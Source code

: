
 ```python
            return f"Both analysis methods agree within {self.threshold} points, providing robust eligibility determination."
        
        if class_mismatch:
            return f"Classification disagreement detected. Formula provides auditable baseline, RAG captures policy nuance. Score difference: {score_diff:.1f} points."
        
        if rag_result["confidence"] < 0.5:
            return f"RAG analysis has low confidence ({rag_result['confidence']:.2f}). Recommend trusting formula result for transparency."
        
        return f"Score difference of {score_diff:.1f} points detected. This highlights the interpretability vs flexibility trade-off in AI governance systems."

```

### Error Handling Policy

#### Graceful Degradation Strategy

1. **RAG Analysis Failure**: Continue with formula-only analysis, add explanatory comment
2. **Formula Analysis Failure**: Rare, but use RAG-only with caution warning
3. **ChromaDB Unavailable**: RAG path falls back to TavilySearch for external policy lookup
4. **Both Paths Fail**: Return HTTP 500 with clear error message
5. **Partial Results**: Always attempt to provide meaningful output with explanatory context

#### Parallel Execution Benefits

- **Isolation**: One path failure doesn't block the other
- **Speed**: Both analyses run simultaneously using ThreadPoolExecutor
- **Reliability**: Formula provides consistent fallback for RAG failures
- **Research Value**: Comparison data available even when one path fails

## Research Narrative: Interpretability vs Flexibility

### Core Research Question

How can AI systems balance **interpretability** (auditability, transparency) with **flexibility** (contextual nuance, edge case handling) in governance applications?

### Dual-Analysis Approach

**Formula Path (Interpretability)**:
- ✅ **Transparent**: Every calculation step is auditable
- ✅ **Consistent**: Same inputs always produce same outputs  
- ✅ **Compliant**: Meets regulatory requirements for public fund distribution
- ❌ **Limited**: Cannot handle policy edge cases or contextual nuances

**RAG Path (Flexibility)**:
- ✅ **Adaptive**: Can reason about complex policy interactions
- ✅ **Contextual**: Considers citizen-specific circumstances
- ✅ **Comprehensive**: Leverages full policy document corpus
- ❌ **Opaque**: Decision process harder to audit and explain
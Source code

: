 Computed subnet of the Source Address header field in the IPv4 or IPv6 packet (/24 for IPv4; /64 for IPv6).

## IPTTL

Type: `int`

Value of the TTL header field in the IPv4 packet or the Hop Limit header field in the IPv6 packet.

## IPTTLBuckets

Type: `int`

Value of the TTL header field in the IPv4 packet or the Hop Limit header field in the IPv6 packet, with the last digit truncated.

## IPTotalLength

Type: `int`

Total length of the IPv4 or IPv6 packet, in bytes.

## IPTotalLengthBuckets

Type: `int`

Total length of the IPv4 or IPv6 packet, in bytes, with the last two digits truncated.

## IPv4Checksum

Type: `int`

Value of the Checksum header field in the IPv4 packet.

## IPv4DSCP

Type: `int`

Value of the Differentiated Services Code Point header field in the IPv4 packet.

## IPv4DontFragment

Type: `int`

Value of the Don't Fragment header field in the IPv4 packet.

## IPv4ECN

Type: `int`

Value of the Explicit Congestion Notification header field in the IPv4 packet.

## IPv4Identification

------------------------------------

= The problem =
Retype the records above in full, with no differences.

= Task result =
Source code

:
 ```python
            return f"Both analysis methods agree within {self.threshold} points, providing robust eligibility determination."
        
        if class_mismatch:
            return f"Classification disagreement detected. Formula provides auditable baseline, RAG captures policy nuance. Score difference: {score_diff:.1f} points."
        
        if rag_result["confidence"] < 0.5:
            return f"RAG analysis has low confidence ({rag_result['confidence']:.2f}). Recommend trusting formula result for transparency."
        
        return f"Score difference of {score_diff:.1f} points detected. This highlights the interpretability vs flexibility trade-off in AI governance systems."

```

### Error Handling Policy

#### Graceful Degradation Strategy

1. **RAG Analysis Failure**: Continue with formula-only analysis, add explanatory comment
2. **Formula Analysis Failure**: Rare, but use RAG-only with caution warning
3. **ChromaDB Unavailable**: RAG path falls back to TavilySearch for external policy lookup
4. **Both Paths Fail**: Return HTTP 500 with clear error message
5. **Partial Results**: Always attempt to provide meaningful output with explanatory context

#### Parallel Execution Benefits

- **Isolation**: One path failure doesn't block the other
- **Speed**: Both analyses run simultaneously using ThreadPoolExecutor
- **Reliability**: Formula provides consistent fallback for RAG failures
- **Research Value**: Comparison data available even when one path fails

## Research Narrative: Interpretability vs Flexibility

### Core Research Question

How can AI systems balance **interpretability** (auditability, transparency) with **flexibility** (contextual nuance, edge case handling) in governance applications?

### Dual-Analysis Approach

**Formula Path (Interpretability)**:
- ✅ **Transparent**: Every calculation step is auditable
- ✅ **Consistent**: Same inputs always produce same outputs  
- ✅ **Compliant**: Meets regulatory requirements for public fund distribution
- ❌ **Limited**: Cannot handle policy edge cases or contextual nuances

**RAG Path (Flexibility)**:
- ✅ **Adaptive**: Can reason about complex policy interactions
- ✅ **Contextual**: Considers citizen-specific circumstances
- ✅ **Comprehensive**: Leverages full policy document corpus
- ❌ **Opaque**: Decision process harder to audit and explain
Source code

: Computed subnet of the Source Address header field in the IPv4 or IPv6 packet (/24 for IPv4; /64 for IPv6).

## IPTTL

Type: `int`

Value of the TTL header field in the IPv4 packet or the Hop Limit header field in the IPv6 packet.

## IPTTLBuckets

Type: `int`

Value of the TTL header field in the IPv4 packet or the Hop Limit header field in the IPv6 packet, with the last digit truncated.

## IPTotalLength

Type: `int`

Total length of the IPv4 or IPv6 packet, in bytes.

## IPTotalLengthBuckets

Type: `int`

Total length of the IPv4 or IPv6 packet, in bytes, with the last two digits truncated.

## IPv4Checksum

Type: `int`

Value of the Checksum header field in the IPv4 packet.

## IPv4DSCP

Type: `int`

Value of the Differentiated Services Code Point header field in the IPv4 packet.

## IPv4DontFragment

Type: `int`

Value of the Don't Fragment header field in the IPv4 packet.

## IPv4ECN

Type: `int`

Value of the Explicit Congestion Notification header field in the IPv4 packet.

## IPv4Identification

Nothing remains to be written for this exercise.